La radio rurale di Kayes, una scuola
a distanza di dignità e sviluppo
Il Mali è uno dei paesi più poveri al mondo, eppure è ricco di giacimenti di oro e diamanti ha la seconda diga in Africa per portata d’acqua (un miliardo e mezzo di metri cubi), possiede migliaia di ettari di terreno irriguo. Come gli altri Paesi subsahariani, è interessato dal fenomeno dell’emigrazione, soprattutto giovane, verso l’Europa, attraverso la rotta del deserto, poi la Libia, infine il Mediterraneo.
Intorno agli anni ‘80, la regione di Kayes, al confine con Mauritania, Senegal e Guinea, era stata colpita dalla siccità decennale che aveva flagellato il Sahel., mentre al suo interno, la circolazione diventava più difficile durante la stagione delle piogge. Non esisteva altro mezzo di informazione oltre a quello governativo. Pensare per una simile realtà a una radio libera sembrava un’utopia. Tuttavia una Ong italiana, dopo accordi non facili col governo locale, riuscì a essere pioniera in questo settore: il primo agosto 1988 iniziò le sue trasmissioni la RRK, la Radio Rurale di Kayes, il cui primo direttore fu Felice Spingola, un economista che si occupa da oltre trent’anni di cooperazione internazionale in Africa.
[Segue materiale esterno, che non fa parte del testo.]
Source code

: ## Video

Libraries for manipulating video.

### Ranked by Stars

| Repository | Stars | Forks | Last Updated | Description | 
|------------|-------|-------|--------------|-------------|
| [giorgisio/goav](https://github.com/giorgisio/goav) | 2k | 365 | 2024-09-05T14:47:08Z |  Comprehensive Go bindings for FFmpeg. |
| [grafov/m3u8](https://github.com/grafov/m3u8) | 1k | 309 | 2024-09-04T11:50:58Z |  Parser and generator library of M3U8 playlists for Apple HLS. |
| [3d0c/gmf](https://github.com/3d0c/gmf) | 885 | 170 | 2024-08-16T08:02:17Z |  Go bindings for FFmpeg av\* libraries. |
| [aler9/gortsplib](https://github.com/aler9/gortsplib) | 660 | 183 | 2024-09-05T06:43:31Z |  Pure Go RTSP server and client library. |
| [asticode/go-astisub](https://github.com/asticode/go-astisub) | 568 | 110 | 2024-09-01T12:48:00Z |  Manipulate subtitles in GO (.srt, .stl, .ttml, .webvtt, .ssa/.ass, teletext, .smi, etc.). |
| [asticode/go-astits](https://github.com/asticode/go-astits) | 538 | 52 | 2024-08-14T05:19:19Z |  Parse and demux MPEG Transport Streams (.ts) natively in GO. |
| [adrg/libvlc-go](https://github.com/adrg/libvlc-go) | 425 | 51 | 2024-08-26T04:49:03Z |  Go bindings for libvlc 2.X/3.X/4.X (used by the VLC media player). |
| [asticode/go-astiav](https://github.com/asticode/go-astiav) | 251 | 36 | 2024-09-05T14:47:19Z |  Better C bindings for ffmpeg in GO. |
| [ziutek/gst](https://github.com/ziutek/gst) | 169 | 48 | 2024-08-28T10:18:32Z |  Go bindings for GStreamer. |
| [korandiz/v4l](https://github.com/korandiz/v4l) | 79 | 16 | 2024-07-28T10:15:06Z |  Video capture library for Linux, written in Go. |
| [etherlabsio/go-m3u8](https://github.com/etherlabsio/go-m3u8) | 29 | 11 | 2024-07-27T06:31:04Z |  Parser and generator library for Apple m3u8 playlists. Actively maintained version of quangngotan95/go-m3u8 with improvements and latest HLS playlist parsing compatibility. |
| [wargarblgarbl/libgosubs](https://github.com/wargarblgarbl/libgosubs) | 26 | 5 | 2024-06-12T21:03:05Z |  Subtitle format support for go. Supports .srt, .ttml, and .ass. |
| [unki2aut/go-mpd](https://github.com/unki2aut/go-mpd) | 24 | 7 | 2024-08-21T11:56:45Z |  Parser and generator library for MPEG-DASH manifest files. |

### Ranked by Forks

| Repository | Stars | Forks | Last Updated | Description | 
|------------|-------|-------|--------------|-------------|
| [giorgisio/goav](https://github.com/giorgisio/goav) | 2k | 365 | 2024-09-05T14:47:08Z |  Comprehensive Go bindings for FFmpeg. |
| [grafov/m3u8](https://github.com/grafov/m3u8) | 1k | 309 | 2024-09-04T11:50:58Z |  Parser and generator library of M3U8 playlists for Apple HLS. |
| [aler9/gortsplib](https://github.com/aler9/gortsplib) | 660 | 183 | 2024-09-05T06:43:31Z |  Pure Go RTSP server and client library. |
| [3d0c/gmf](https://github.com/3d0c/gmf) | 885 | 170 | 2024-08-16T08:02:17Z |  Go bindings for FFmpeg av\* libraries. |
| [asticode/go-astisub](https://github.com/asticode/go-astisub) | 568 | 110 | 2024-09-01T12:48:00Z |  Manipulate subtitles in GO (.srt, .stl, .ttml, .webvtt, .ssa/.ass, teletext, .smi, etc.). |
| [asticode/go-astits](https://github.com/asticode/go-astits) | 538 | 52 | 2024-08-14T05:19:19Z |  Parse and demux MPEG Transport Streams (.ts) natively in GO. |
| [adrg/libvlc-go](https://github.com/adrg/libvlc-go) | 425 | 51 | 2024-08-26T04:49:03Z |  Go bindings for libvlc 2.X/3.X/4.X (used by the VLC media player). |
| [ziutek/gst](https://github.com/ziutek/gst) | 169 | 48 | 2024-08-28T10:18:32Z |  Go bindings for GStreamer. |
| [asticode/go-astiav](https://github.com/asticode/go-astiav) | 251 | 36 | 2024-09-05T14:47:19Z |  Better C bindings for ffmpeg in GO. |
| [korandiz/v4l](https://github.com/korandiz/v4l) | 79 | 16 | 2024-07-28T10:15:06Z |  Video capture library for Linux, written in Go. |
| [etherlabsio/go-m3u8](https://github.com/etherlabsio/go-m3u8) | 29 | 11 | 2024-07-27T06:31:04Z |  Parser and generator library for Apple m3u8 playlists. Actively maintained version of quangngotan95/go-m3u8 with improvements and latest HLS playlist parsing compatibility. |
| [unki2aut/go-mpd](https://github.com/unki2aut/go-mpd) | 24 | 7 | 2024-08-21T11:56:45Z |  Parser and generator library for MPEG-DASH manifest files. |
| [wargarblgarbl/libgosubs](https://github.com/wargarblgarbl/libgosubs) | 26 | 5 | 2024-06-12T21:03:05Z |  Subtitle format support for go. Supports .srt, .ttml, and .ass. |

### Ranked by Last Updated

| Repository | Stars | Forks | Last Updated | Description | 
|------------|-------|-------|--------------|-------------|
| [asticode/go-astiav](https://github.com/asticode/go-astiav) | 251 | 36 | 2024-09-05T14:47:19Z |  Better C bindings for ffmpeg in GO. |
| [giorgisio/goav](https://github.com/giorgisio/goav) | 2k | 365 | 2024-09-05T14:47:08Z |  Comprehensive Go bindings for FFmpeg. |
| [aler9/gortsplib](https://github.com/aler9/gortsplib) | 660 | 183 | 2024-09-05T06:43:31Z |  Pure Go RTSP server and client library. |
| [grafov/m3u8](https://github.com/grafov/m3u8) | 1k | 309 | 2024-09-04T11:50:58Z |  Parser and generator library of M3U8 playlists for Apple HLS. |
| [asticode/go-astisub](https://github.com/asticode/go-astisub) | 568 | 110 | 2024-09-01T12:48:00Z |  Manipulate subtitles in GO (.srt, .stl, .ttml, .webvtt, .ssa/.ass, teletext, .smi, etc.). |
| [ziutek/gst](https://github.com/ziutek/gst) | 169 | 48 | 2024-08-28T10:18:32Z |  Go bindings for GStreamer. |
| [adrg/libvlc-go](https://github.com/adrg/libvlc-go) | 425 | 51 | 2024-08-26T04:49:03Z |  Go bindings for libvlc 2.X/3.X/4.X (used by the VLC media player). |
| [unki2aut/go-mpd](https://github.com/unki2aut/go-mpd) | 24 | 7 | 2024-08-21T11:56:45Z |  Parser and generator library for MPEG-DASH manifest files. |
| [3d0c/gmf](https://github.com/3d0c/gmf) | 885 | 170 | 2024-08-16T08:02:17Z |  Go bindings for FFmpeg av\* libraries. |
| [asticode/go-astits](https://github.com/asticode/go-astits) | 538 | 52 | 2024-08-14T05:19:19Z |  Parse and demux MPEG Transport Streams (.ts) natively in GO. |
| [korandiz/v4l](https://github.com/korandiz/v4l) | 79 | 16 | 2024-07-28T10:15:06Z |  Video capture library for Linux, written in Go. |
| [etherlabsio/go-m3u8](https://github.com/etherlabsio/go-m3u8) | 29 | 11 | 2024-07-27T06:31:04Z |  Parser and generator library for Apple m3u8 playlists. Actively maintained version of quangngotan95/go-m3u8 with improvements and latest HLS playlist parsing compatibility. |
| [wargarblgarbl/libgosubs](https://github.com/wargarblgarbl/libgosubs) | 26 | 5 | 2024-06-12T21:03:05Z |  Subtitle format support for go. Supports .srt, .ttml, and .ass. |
Per convincere il Ministero dell’Amministrazione Territoriale dell’epoca, la radio fu presentata come un mezzo non politico, come uno strumento alla stregua di un aratro, una canoa o un asino: “permetteva di raggiungere il villaggio, di mettere in contatto con i genitori, gli emigranti. Era, insomma, una vera radio rurale, di e per i contadini”, ricorda Spingola.
La radio come scuola
Il governatorato mise a disposizione un terreno e un edificio in disuso, furono formati gli operatori, tra cui ex studenti, insegnanti, artisti, venne bandito un concorso per la scelta del nome e gli ascoltatori suggerivano persino i valori che la radio dovesse condividere: fratellanza, dignità, pazienza, speranza, attraverso lettere scritte a mano che facevano recapitare in redazione. Nei programmi si parlava di agricoltura, bestiame, pesca, di società e cultura, si davano consigli di vita pratica, si veicolavano informazioni. Una cosa chiamava l’altra e, piano piano, prese forma un significativo processo di alfabetizzazione a distanza e di partecipazione anche femminile. Da quella esperienza nacquero altre radio ma RRK, supportata dall’Unesco, sopravvive grazie a un comitato sorto in Francia.
Alla radio rurale seguì un altro progetto importante, la realizzazione di tre laboratori di trasformazione dei prodotti agricoli. “Il Mali è quattro volte più grande dell’Italia, a fronte di una popolazione di circa 20 milioni di abitanti, concentrati per lo più lungo i fiumi Senegal e Niger, e in prossimità della grande diga. La regione di Kayes – sostiene Spingola – ha un potenziale enorme. Ciò nonostante il 40% dei suoi prodotti marcisce nei campi, perché mancano gli strumenti e le tecniche di trasformazione e conservazione. Proprio a tale scopo, è nato un centro di formazione professionale, frequentato per l’85% da donne”.
L’ultimo golpe
Spingola in tutti questi anni ha conosciuto diversi leader politici, ha visto avvicendarsi presidenti e colpi di stato, conosce bene la complessità di quel Paese, ha seguito la formazione di una intellighenzia sempre più refrattaria ai vincoli imposti dalla Francia o dall’UE: “Quello che è accaduto in questi giorni (un colpo di stato militare, ndr) – dice – era nell’aria da anni, era evidente già nel movimento sorto contro il franco cfa. Dal Mali amici mi dicono che l’ultimo golpe ha l’appoggio della maggior parte della popolazione e il sostegno delle nuove generazioni insofferenti al vecchio Paese coloniale. Al momento, i golpisti dicono di essere determinati ad andare avanti, puntano a una transizione, a elezioni trasparenti, alla lotta alla corruzione, all’indipendenza economica”. L’esito naturalmente è incerto, anche se i maliani pare abbiano buone capacità di mediazione, che potrebbero scongiurare il peggio.
Sulla pelle degli africani si continua a giocare una partita pesante. Ai vecchi paesi coloniali se ne affiancano di nuovi. Di sicuro, però, esperienze come quella della Radio Rurale di Kayes indicano che un processo di liberazione autentica parte dal basso. Le trasmissioni sono principalmente nelle lingue locali (soninké, bambara, kassonké, poular) e non a caso all’inizio si tentò in ogni modo di farle realizzare nella lingua coloniale.